Data supplied:

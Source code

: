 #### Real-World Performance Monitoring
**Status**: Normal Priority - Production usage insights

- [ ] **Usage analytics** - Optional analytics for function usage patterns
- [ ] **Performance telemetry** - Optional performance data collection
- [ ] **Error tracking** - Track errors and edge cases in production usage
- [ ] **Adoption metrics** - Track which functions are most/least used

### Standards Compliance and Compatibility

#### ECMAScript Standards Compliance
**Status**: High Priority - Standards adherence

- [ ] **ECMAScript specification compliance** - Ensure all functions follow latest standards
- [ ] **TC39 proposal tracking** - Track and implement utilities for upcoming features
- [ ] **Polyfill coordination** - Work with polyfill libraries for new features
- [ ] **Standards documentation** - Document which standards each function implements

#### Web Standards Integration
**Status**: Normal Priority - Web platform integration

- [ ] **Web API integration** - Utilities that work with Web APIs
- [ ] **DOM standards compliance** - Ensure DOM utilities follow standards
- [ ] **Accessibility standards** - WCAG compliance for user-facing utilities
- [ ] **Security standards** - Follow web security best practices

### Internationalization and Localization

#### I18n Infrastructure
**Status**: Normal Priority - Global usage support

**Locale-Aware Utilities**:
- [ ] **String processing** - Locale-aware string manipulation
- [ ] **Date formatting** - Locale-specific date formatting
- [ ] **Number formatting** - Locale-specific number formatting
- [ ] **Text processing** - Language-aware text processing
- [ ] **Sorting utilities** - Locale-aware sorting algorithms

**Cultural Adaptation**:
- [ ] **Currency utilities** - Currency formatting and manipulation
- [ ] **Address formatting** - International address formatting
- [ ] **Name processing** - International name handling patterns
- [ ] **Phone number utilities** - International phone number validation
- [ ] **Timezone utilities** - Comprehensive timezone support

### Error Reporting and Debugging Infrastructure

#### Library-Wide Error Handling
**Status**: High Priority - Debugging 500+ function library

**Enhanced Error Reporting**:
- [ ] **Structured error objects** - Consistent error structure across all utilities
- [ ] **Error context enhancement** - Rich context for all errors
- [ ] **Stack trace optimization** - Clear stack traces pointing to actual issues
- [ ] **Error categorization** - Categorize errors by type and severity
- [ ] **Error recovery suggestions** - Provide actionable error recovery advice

Work order: Reproduce the lines above, beginning at the line with "- [ ] **Performance" and stopping after the line with "- [ ] **DOM standards", exactly as they are.

Answer section:
- [ ] **Performance telemetry** - Optional performance data collection
- [ ] **Error tracking** - Track errors and edge cases in production usage
- [ ] **Adoption metrics** - Track which functions are most/least used

### Standards Compliance and Compatibility

#### ECMAScript Standards Compliance
**Status**: High Priority - Standards adherence

- [ ] **ECMAScript specification compliance** - Ensure all functions follow latest standards
- [ ] **TC39 proposal tracking** - Track and implement utilities for upcoming features
- [ ] **Polyfill coordination** - Work with polyfill libraries for new features
- [ ] **Standards documentation** - Document which standards each function implements

#### Web Standards Integration
**Status**: Normal Priority - Web platform integration

- [ ] **Web API integration** - Utilities that work with Web APIs
- [ ] **DOM standards compliance** - Ensure DOM utilities follow standards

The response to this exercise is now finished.